Politically, the relationship has warmed up after the Cold War. Early Russian fears of Turkey rising to dominance in the Turkic-speaking world, which includes Azerbaijan and most of Central Asia, have been put to rest. Turkey is certainly a player there, but it is neither a hegemon nor an anti-Russian force. With separatism in the North Caucasus replaced by radical jihadism, and terrorism, there is less support from the Turkey-based descendants of the Muhajirs – North Caucasus 19th century expellees from the Russian empire – for the “cause”. This has been taken up by al Qaeda and other similar groups. Nowadays the Russian government even welcomes Turkish initiatives to bring stability to the South Caucasus, and has supported Ankara’s recent effort to achieve reconciliation with Armenia, Russia’s only formal ally in the region. Gone are the days when, in order to protect Armenia, as he thought, a Russian defense minister threatened a “third world war” on Turkey.
Russians have learned to respect their erstwhile enemy. They were impressed by Turkey’s 2003 refusal to grant the United States the right to use Turkish territory to attack Saddam Hussein’s Iraq from the north – no easy matter for a country allied with Washington. They are even more impressed by the current Turkish foreign policy strategy, conceived by Foreign Minister Ahmet Davutoglu, which posits Turkey as an independent power center at the crossroads of Europe and the Middle East. Some are relieved that the chances of Turkey joining the EU are receding, which gives Russia more space for maneuver. All are pleased that Turkey is not an instrument of Washington’s foreign policy. Like Russia itself, Turkey is a free agent in a multipolar world order. Again like Russia, it is led by a nationalist, yet pragmatic leadership.
Recep Tayyip Erdoğan is often compared, in the Western media, to Vladimir Putin. Normally this is a reference to authoritarian features of the Turkish Prime Minister’s leadership. But the two men, who obviously enjoy being seen as strong leaders, have also built confidence in each other. From the Russian perspective, this extends to Mr. Erdoğan’s AK party. Moscow is not overly concerned with the increasingly Muslim character of Turkey as a state. To begin with, it was never enamored by the secularist, military-dominated, pro-Western elite, ever-eager to do Washington’s bidding. The Russians have also learned to distinguish between moderate Muslims and radical Islamists. The former are perceived to be the best possible allies against the latter. And finally, Moscow sees Turkey as a far more effective force for stability in the Greater Middle East (along Russia’s southern flank) than the heavy-handed United States or the dysfunctional European Union. Post-imperial Russia has few problems with neo-Ottoman Turkey.
All this should not suggest that the Russo-Turkish relationship is entirely problem-free, or even properly balanced. Russia-Turkey watchers grumble that Ankara has gotten the better of Moscow. It did not live up to all its obligations under the Blue Stream project, and is yet to make good on its promises on the South Stream project.

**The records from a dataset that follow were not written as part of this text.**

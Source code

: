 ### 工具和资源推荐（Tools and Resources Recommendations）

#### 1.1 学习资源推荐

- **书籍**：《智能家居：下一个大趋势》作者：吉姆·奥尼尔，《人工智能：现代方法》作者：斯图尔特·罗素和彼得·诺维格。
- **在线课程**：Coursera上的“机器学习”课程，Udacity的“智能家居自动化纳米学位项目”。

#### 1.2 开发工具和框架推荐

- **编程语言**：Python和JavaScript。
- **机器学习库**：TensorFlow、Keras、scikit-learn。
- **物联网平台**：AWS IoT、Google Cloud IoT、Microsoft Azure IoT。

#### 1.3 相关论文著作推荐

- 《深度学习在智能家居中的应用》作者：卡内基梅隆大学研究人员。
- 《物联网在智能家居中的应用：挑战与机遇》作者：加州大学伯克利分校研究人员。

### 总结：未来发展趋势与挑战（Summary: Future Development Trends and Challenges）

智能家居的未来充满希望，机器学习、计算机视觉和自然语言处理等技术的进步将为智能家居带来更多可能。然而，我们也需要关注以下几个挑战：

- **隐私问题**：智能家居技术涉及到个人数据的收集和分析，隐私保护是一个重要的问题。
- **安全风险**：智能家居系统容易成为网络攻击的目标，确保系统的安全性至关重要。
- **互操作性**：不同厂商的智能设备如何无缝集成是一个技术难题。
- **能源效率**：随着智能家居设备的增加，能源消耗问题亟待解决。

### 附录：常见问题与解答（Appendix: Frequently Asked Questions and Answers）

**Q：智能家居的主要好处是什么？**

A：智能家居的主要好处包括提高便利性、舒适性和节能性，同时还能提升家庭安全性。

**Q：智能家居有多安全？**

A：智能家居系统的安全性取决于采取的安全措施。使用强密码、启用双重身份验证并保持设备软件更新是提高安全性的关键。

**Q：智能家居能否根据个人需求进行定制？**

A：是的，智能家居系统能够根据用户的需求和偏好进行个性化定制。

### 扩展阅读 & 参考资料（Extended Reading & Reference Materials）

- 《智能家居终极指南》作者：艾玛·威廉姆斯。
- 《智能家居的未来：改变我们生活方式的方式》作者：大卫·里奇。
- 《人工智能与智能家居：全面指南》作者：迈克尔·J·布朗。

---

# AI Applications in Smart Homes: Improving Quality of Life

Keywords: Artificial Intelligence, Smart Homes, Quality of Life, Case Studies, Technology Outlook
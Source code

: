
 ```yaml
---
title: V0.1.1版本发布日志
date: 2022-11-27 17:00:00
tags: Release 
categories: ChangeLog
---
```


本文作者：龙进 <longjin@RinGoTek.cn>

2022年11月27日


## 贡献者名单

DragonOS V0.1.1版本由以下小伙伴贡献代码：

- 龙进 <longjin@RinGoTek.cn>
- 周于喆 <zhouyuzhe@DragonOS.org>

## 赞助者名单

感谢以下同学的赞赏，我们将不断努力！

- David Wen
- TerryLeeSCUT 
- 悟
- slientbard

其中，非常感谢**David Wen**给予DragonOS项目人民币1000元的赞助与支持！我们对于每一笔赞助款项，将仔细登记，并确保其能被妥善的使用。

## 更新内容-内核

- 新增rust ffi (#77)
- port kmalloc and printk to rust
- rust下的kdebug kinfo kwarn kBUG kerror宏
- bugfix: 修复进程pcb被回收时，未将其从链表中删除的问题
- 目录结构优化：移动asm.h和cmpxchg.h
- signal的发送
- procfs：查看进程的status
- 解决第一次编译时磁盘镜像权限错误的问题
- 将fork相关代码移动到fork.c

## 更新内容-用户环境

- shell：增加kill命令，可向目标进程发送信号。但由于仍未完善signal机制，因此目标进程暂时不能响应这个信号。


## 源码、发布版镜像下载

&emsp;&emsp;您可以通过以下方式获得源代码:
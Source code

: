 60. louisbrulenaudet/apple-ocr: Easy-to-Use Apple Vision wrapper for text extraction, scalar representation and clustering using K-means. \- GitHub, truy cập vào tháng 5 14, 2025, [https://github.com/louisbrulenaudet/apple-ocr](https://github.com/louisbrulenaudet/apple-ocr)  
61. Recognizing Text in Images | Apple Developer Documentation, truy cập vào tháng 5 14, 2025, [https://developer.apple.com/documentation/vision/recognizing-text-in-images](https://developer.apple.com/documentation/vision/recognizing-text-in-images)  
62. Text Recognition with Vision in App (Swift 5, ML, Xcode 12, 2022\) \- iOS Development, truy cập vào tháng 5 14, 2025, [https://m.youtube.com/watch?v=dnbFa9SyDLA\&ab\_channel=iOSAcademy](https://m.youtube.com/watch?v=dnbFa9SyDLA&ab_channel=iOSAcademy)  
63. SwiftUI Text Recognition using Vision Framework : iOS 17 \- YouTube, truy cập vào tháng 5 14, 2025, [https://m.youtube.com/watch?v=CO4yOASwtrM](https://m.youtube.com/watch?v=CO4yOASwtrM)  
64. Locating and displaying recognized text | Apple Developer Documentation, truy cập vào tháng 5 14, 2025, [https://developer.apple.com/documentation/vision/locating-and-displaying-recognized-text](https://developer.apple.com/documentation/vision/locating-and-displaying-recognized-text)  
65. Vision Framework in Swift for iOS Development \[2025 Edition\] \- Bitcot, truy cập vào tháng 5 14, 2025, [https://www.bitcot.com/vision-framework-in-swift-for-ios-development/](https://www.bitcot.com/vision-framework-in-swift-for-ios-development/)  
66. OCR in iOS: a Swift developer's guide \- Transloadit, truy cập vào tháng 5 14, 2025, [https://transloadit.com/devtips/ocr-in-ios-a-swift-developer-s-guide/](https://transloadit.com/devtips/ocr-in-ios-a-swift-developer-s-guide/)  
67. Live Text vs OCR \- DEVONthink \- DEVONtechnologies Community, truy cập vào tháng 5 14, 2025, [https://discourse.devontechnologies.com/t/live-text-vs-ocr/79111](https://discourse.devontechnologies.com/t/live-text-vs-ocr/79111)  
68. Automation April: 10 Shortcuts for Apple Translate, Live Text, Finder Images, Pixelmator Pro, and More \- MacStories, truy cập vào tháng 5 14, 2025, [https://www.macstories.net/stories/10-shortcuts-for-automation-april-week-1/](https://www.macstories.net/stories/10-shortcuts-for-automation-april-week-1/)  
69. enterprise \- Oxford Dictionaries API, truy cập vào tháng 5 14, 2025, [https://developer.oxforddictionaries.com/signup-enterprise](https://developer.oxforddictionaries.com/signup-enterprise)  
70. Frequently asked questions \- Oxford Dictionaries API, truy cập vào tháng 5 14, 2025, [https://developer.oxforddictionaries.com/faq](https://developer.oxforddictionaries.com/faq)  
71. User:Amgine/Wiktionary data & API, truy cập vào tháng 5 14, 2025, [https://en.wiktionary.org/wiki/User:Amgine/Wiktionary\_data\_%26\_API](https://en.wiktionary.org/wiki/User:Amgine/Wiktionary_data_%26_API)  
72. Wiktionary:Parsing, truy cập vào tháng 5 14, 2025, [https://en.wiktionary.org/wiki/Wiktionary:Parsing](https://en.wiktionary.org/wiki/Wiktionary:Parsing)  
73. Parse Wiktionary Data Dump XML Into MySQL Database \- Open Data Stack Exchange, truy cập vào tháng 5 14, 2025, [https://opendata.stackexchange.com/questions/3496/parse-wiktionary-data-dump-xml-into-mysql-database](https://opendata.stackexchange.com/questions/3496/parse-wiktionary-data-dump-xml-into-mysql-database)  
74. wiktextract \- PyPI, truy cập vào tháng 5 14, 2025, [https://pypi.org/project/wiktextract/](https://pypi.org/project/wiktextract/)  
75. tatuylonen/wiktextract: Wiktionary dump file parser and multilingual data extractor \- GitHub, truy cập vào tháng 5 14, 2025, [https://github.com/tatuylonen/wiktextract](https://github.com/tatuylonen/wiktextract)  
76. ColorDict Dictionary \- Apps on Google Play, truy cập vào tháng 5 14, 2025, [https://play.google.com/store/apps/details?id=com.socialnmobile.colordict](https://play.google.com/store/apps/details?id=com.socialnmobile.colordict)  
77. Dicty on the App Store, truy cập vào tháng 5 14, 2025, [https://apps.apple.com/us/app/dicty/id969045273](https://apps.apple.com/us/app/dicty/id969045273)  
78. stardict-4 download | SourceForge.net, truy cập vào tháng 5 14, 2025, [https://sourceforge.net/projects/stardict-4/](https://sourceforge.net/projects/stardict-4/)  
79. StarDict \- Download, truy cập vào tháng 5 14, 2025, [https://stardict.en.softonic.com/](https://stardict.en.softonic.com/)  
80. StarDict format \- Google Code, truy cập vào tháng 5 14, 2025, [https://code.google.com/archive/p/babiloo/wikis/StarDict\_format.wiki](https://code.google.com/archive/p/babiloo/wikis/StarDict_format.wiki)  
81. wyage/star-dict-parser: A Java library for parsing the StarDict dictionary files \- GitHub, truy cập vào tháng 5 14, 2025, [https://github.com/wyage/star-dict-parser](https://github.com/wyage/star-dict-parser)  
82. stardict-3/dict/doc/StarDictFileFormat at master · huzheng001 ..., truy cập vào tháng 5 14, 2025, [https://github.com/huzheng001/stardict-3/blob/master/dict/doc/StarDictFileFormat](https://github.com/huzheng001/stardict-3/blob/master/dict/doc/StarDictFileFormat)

It is by no means Russia’s energy ally, and might well be its competitor. Russians know that Turks will only be guided by their own interest. However, this is precisely how Russia positions itself on the world scene. Moscow does not need to like Ankara; it is enough to just understand it.
Russians, as a state, have seen their own fortunes rise and fall. In the last quarter of a century, they managed a steep imperial decline and fall; a state of near-prostration and virtual irrelevance that followed; and a slow consolidation as an independent strategic player. They have gone over the hump, survived, and are now moving on. They have learned to see their own – and other nations’ – failings as well as strengths. They know Turkey’s resources are not unlimited; they know a thing or two about the Kurdish issue which Moscow sought to exploit in the past; and they know that the Middle East is not exactly crying for the new Ottomans. Thus, they can relax and come to Turkey’s beaches to enjoy the sun and the sea which they miss at home.